Hikmah 1 Syawalku: Ozzy

Tahun ini tahun penuh "drama". Drama, berisi tragedi dan kebahagiaan yang aku maksud ini terjadinya di dunia nyata, di lingkungan sekitarku. Kalo yang di linimasa mah buatku bukan drama tapi latihan meruntuhkan ego dan membaikkan diri masing-masing. Alhamdulillah.. Rasa-rasanya makin hari aku makin nyaman dengan diriku yang sekarang, artinya ada perbaikan, insya Allah, amiin.


Heheheu.. Entah, update status ponakanku itu bentuk "protes" pada Tuhan atau bukan, tapi aku amini. Kuyakini ada skenario Tuhan dibalik semua kisah hidup, selain skenario yang "seolah" adalah buatan kita sendiri, apalagi sehabis menelusuri arsip-arsipku di internet jauh beberapa tahun ke belakang. Betapa sebenarnya Tuhan "bekerja" dengan indah menuliskan garis tangan tiap manusia. Tiap kejadian hari ini adalah rangkaian indah manik-manik atas apa yang sudah terjadi dan apa yang akan terjadi, kadang baru bisa kita sadari pendar warna-warni dan kilau kelamnya setelah cukup banyak manik terangkai, atau rentang waktu antar kejadian cukup untuk menarik garis, membuat proyeksi.

Kemarin pas berkeliling silaturrahim lebaran, aku ketemu Ozzy ( bukan nama asli, laki-laki, 20 tahun, yatim sejak usia 11 tahun, sekarang pegawai back office  salah satu bank pemerintah di Makassar, kerja sambil kuliah) termasuk anak yang aku lihat sendiri perkembangannya sejak usia belum sekolah sampai kemarin (walau tak tiap hari).

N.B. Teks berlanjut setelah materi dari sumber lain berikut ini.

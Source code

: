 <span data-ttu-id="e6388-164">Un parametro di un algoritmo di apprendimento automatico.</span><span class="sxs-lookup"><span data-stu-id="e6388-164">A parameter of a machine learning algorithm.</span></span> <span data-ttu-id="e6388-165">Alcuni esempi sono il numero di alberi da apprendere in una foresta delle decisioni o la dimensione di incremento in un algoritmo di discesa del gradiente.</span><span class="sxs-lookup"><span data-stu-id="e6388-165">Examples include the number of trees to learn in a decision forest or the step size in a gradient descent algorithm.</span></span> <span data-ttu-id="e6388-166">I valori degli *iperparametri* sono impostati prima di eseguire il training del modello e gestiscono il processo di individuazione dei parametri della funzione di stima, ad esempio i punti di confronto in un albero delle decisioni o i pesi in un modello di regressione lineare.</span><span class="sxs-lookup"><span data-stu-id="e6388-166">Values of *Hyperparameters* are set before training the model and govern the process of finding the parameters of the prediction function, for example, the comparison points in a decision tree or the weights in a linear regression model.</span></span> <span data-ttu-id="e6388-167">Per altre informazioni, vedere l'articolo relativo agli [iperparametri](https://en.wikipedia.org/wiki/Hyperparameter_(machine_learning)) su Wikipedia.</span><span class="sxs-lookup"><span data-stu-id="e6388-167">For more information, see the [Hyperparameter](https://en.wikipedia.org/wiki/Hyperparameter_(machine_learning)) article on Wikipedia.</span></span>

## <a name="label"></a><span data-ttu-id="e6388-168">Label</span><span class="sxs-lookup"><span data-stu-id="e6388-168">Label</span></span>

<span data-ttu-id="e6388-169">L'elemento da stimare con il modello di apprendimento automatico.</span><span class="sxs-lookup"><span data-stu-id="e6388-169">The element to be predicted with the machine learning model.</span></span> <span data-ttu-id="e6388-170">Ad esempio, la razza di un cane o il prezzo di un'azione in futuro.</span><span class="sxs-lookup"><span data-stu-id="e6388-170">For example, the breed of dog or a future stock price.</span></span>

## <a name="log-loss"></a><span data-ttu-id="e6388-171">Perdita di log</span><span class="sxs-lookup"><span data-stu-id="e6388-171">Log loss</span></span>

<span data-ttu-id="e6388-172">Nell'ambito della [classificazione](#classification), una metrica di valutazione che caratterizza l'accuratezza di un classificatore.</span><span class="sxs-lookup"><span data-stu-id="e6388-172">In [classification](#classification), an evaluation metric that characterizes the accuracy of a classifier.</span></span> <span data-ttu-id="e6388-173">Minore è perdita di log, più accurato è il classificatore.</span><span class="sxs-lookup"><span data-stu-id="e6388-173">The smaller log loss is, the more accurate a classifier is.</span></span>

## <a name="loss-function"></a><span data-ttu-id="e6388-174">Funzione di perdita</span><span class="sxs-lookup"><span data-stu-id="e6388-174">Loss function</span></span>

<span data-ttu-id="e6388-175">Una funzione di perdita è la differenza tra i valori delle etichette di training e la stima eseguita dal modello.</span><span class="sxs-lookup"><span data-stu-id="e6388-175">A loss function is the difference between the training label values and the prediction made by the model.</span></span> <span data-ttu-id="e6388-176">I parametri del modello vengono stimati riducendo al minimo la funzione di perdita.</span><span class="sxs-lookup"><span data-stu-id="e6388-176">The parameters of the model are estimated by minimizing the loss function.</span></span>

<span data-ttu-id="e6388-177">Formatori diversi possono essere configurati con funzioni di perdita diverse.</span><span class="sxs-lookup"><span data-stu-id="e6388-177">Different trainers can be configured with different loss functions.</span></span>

Ia anak tertua dari 3 bersaudara, ayahnya (kawanku) anak kedua dari 11 bersaudara, mandor bangunan yang terkena stroke sepulang dari salah satu lokasi proyeknya di tahun 2001. Anak ini jadi "bintang" di tengah kisah tragedi pedofil yang menimpa keluarga besarnya. Di sana ia menjadi pucuk yang tak menunduk merutuk, ia mengajari keluarga besarnya bagaimana tragedi dan pesta bahagia itu soal dimana kita berdiri dan berani menatap kenyataan. Menghadapi kenyataan ia mulai dengan menatapnya, lalu menerima, kemudian terus berjalan. Ia mengajari bukan dengan kata, tapi dengan kisah hidupnya.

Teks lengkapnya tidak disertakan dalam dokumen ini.